Nei giorni seguiti al così detto “golpe fallito” molti amici su Facebook manifestano il proprio stupore per quanto accaduto. Una sorpresa dovuta alla scarsa presenza della politica estera dalle pagine dei giornali italiani. Chi è appena attento agli Esteri sa che da mesi le province curde vivono sotto il coprifuoco, quasi tutti i giorni a Istambul avevano luogo proteste di piazza e il paese veniva definito sull’orlo di una guerra civile.

Il disinteresse dei media italiani per i fatti turchi si manifesta ora in un approccio impacciato nel commentare quanto accaduto giovedì notte e prevedere il futuro.

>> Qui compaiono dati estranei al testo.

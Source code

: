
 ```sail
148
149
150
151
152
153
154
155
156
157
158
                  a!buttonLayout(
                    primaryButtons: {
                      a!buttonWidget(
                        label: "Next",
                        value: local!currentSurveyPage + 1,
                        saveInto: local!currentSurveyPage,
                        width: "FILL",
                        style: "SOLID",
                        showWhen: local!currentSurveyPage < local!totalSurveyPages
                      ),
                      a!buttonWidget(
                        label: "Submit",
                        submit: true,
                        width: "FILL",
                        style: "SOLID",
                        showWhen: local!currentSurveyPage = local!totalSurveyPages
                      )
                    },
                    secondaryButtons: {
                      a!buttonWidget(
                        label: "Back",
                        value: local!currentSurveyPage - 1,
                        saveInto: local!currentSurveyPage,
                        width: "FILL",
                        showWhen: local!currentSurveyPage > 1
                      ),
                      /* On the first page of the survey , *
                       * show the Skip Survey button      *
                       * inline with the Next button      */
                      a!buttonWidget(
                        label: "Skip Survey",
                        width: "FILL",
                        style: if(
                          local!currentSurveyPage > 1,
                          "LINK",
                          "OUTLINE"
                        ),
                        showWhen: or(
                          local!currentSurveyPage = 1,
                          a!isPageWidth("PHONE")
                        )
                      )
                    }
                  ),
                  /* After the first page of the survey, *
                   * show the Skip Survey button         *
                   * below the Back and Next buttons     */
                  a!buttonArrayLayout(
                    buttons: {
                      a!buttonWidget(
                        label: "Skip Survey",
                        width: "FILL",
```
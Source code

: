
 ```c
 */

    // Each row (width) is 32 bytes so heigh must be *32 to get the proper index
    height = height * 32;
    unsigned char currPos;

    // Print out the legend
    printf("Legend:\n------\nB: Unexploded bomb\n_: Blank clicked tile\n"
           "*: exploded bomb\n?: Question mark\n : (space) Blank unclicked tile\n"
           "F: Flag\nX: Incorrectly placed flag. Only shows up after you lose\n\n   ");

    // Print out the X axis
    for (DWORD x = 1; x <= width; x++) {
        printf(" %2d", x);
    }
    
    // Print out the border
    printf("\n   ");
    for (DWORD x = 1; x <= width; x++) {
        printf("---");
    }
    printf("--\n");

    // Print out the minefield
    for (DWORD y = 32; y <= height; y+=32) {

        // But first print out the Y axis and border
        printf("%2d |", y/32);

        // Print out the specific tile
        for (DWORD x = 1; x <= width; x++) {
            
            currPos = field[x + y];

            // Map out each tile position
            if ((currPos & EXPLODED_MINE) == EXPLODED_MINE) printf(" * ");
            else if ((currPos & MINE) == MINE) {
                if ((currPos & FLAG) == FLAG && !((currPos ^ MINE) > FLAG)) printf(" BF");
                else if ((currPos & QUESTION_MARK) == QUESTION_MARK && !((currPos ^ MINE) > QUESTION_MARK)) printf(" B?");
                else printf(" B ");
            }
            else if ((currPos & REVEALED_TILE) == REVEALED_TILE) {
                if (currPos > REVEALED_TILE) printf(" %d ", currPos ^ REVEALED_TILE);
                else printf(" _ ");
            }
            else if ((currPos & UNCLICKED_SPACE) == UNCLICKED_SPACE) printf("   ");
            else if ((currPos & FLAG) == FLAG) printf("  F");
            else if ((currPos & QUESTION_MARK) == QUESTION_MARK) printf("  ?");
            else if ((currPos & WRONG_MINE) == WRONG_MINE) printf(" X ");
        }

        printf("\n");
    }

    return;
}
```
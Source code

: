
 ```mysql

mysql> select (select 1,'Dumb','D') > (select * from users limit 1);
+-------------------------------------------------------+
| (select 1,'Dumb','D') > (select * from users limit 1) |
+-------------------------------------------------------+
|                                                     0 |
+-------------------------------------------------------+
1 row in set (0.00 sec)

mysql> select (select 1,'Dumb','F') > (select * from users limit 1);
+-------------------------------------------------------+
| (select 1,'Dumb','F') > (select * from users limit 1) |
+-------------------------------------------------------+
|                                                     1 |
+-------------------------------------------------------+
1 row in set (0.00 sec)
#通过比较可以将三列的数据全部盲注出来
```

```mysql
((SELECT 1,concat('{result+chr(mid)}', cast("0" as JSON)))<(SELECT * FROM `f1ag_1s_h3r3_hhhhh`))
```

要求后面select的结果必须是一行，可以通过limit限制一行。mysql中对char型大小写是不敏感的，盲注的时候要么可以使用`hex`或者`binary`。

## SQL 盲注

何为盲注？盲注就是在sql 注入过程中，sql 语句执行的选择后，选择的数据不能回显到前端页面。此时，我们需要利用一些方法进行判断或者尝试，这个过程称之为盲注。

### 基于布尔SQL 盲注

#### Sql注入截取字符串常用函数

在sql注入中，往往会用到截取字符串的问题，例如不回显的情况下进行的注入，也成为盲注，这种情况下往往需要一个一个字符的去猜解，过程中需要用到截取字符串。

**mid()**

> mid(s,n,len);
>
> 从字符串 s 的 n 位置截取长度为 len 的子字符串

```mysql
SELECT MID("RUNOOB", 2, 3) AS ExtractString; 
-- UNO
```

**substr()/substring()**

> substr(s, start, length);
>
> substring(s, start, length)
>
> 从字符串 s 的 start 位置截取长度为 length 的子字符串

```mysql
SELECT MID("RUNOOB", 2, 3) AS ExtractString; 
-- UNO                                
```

Ieri Il Sole 24 Ore, certo una delle testate più complete ed equilibrate, pubblicava a pagina 2 un’analisi di Alberto Negri in cui si legge: “dal fantasma di una dittatura militare si è passati a una dittatura elettorale della maggioranza, con un regolamento di conti così profondo ed esteso che cambia il volto e la posizione internazionale dello stato turco aprendo una crisi senza precedenti con Usa, Unione europea e Nato- e poi spiega- c’è una strategia da purga staliniana in questi arresti… una tendenza autoritaria già emersa con chiarezza ma contro la quale ben poco hanno fatto gli Usa e l’Europa”.

Poi però lo stesso quotidiano, due pagine più avanti, spiega che sul territorio turco sono presenti 1.300 aziende italiane con stabilimenti e rappresentanze commerciali, uno dei maggiori partner dell’interscambio italiano, per un controvalore di 10 miliardi di euro. In Turchia ci sono le maggiori espressioni industriali nazionali, alimentare, tessile, abbigliamento, meccanica, auto-motive.

E allora, sempre alla stessa pagina, un’altra analisi, stavolta a firma di Vittorio Da Rold, afferma: “Le imprese proiettate sui mercati globali si devono sempre più sentire sostenute da un sistema paese che le affianchi, monitori le emergenze, sappia allertare e proteggere dai pericoli e le volatilità in arrivo. Gli ultimi eventi internazionali e la loro ricaduta economica porteranno tensione sui mercati: non lasciamo soli i nostri imprenditori”.

In molti si domanderanno perché così tante imprese italiane abbiano scelto di investire in Turchia anziché de-localizzare i propri stabilimenti industriali in paesi a maggiore stabilità politica, come Bulgaria, Grecia, Polonia, Romania, ecc. La risposta è che si tratta di paesi UE, dove a fianco della stabilità geopolitica stanno anche maggiori costi del lavoro e del Welfare, almeno messi a paragone con il costo della vita in Turchia.

Ecco spiegato perché adesso che è esploso il rischio paese Turchia, Il Sole 24 Ore si domandi “che fare di fronte alla pericolosità della situazione e alla volatilità degli scenari economici”. Il timore è che se la crisi politica si inasprisca, Washington e Bruxelles possano valutare ritorsioni economiche nei confronti del regime di Erdogan, come accaduto alla Russia di Putin dopo la guerra con l’Ucraina.

Perché vale la pena ricordarcelo: che i paladini del capitalismo internazionale Usa, UK, o Francia sono in grado di sottomettere l’interesse economico privato a una politica estera coerente, mentre la Repubblica Italiana è debole nell’affermazione dei principi democratici all’estero, se questo contrasta gli interessi di imprenditori nazionali pronti a fare affari con qualunque stato canaglia, incuranti del rischio geopolitico conseguente.